Topology optimization using material-field series expansion and Kriging-based algorithm

Topology optimization is a mathematical method that optimizes material layout within a given design space, for a given set of loads, boundary conditions and constraints with the goal of maximizing the performance of the system. Recently, this technique has experienced a surge in interest credit to its vital input as a tool for novel design in structural and multidisciplinary engineering problems. To this end, several topology optimization techniques have been developed. These techniques are mainly gradient based and suffer from one drawback; i.e. they require information about the sensitivity of objective or constraint functions with respect to a large number of design variables. Consequently, the challenge of developing a non-gradient topology optimization (NGTO) method has attracted the interest of many researchers. NGTO-based approaches have become highly sought after not only because they help circumvent some of the drawbacks encountered in gradient based methods, but also since they offer better global-searching ability and run efficiently by calculating multiple samples simultaneously on parallel computers. Noteworthy reports have established that the difficulty with NGTO lies mainly in the huge dimensionality of the design space.

Generally, the existing NGTO approaches reported in the literature, where the reported number of finite element evaluations typically exceed 20,000 even for very coarsely discretized topology optimization problems, are regarded as being hopelessly inefficient for topology optimization problems. Therefore, to address this issue, researchers from the Dalian University of Technology in China: Dr. Yangjun Luo, Dr. Jian Xing and Professor Zhan Kang developed a new NGTO method based on a reduced-dimensionality model established recently using a material-field series expansion (MFSE). Their goal in the study was to present an efficient non-gradient approach to the topology optimization of structures when no information is available about design sensitivity. Their work is currently published in the research journal, Computer Methods in Applied Mechanics and Engineering.

In their work, the problem of topology optimization was constructed as a constrained minimization model with the series expansion coefficients as the design variables, based on the material-field series expansion. The researchers further used the Kriging-based optimization algorithm incorporating two infill criteria to solve the optimization problem. In addition, the researchers proposed a special strategy using a self-adjusting design domain and remodeling the surrogate function to improve the searching efficiency of the Kriging-based algorithm.

The authors reported that the reduced series expansion of the material field reduced the number of design variables greatly, and the optimized solution could be obtained using the modified surrogate-based algorithm with a self-adaptive strategy for the design domain. Better still, the study reported that the KG-MFSE method was applied successfully to compliance-minimization problems, a fluid problem, and a nonlinear soft-robot structure.

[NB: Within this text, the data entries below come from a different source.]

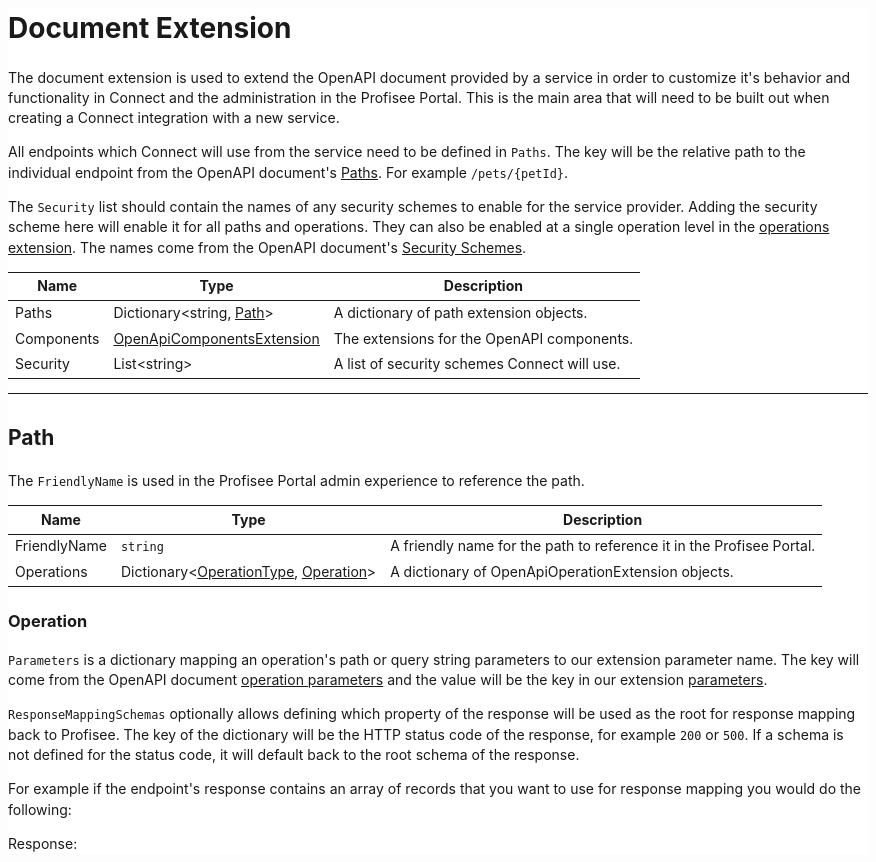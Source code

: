 
# Document Extension

The document extension is used to extend the OpenAPI document provided by a service in order to customize it's behavior and functionality in Connect and the administration in the Profisee Portal. This is the main area that will need to be built out when creating a Connect integration with a new service.

All endpoints which Connect will use from the service need to be defined in `Paths`. The key will be the relative path to the individual endpoint from the OpenAPI document's [Paths](https://swagger.io/docs/specification/paths-and-operations/). For example `/pets/{petId}`.

The `Security` list should contain the names of any security schemes to enable for the service provider. Adding the security scheme here will enable it for all paths and operations. They can also be enabled at a single operation level in the [operations extension](#operation). The names come from the OpenAPI document's [Security Schemes](https://swagger.io/docs/specification/authentication/).

| Name       | Type       | Description          |
|------------|------------|----------------------|
| Paths      | Dictionary<string, [Path](#path)> | A dictionary of path extension objects. |
| Components | [OpenApiComponentsExtension](#components-extension) | The extensions for the OpenAPI components. |
| Security   | List\<string> | A list of security schemes Connect will use. |

---

## Path

The `FriendlyName` is used in the Profisee Portal admin experience to reference the path.

| Name       | Type       | Description          |
|------------|------------|----------------------|
| FriendlyName | `string` | A friendly name for the path to reference it in the Profisee Portal. |
| Operations | Dictionary<[OperationType](#operationtype), [Operation](#operation)> | A dictionary of OpenApiOperationExtension objects. |

### Operation

`Parameters` is a dictionary mapping an operation's path or query string parameters to our extension parameter name. The key will come from the OpenAPI document [operation parameters](https://swagger.io/docs/specification/paths-and-operations/) and the value will be the key in our extension [parameters](#parameter-components).

`ResponseMappingSchemas` optionally allows defining which property of the response will be used as the root for response mapping back to Profisee. The key of the dictionary will be the HTTP status code of the response, for example `200` or `500`. If a schema is not defined for the status code, it will default back to the root schema of the response.

For example if the endpoint's response contains an array of records that you want to use for response mapping you would do the following:

Response:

In summary, the study by Dalian University of Technology scientists presented an effective NGTO topology optimization method based on the material-field series expansion and the Kriging surrogate model. Remarkably, the results with clear topology were reported to be free of numerical difficulties such as checkerboard patterns and mesh dependency. In a statement to Advances in Engineering, Dr. Yangjun Luo further commented that their new technique for topology optimization problems is straightforward and effective because it provides convenient access to finite element software and parallel computers.